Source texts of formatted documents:
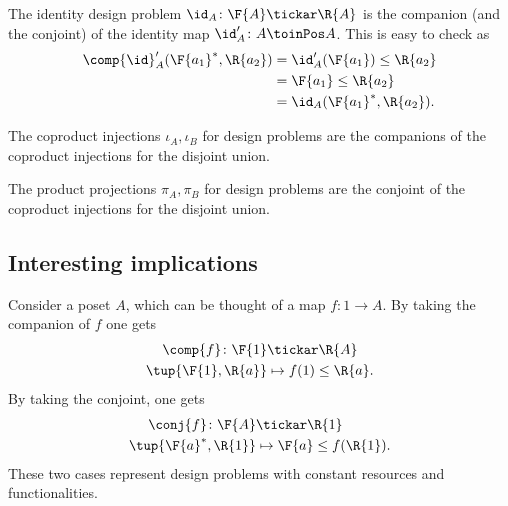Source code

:\begin{example}The identity design problem $\id_A\colon \F{A} \tickar \R{A}$ is the companion (and the conjoint) of the identity map $\id_A'\colon A \toinPos A$. This is easy to check as
\begin{equation}
    \begin{aligned}
    \comp{\id}_A'(\F{a_1}^*,\R{a_2})&=\id_A'(\F{a_1})\leq \R{a_2}\\
    &=\F{a_1}\leq \R{a_2}\\
    &=\id_A(\F{a_1}^*,\R{a_2}).
    \end{aligned}
\end{equation}
\end{example}

\begin{example}The coproduct injections $\iota_A, \iota_B$ for design problems are the companions of the coproduct injections for the disjoint union.
\end{example}

\begin{example}The product projections $\pi_A, \pi_B$ for design problems are the conjoint of the coproduct injections for the disjoint union.
\end{example}


\subsection{Interesting implications}
Consider a poset $A$, which can be thought of a map $f\colon 1\to A$. By taking the companion of $f$ one gets
\begin{equation}
\begin{aligned}
    \comp{f}\colon \F{1}&\tickar \R{A}\\
    \tup{\F{1},\R{a}}&\mapsto f(1)\leq \R{a}.
\end{aligned}
\end{equation}
By taking the conjoint, one gets
\begin{equation}
\begin{aligned}
    \conj{f}\colon \F{A}&\tickar \R{1}\\
    \tup{\F{a}^*,\R{1}}&\mapsto \F{a}\leq f(\R{1}).
\end{aligned}
\end{equation}
These two cases represent design problems with constant resources and functionalities.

**ASSIGNMENT**
Every line of the data above is to be set down word for word, with the pictures left out.

**RESPONSE TO THE TASK**
Source code

:\begin{example}The identity design problem $\id_A\colon \F{A} \tickar \R{A}$ is the companion (and the conjoint) of the identity map $\id_A'\colon A \toinPos A$. This is easy to check as
\begin{equation}
    \begin{aligned}
    \comp{\id}_A'(\F{a_1}^*,\R{a_2})&=\id_A'(\F{a_1})\leq \R{a_2}\\
    &=\F{a_1}\leq \R{a_2}\\
    &=\id_A(\F{a_1}^*,\R{a_2}).
    \end{aligned}
\end{equation}
\end{example}

\begin{example}The coproduct injections $\iota_A, \iota_B$ for design problems are the companions of the coproduct injections for the disjoint union.
\end{example}

\begin{example}The product projections $\pi_A, \pi_B$ for design problems are the conjoint of the coproduct injections for the disjoint union.
\end{example}


\subsection{Interesting implications}
Consider a poset $A$, which can be thought of a map $f\colon 1\to A$. By taking the companion of $f$ one gets
\begin{equation}
\begin{aligned}
    \comp{f}\colon \F{1}&\tickar \R{A}\\
    \tup{\F{1},\R{a}}&\mapsto f(1)\leq \R{a}.
\end{aligned}
\end{equation}
By taking the conjoint, one gets
\begin{equation}
\begin{aligned}
    \conj{f}\colon \F{A}&\tickar \R{1}\\
    \tup{\F{a}^*,\R{1}}&\mapsto \F{a}\leq f(\R{1}).
\end{aligned}
\end{equation}
These two cases represent design problems with constant resources and functionalities.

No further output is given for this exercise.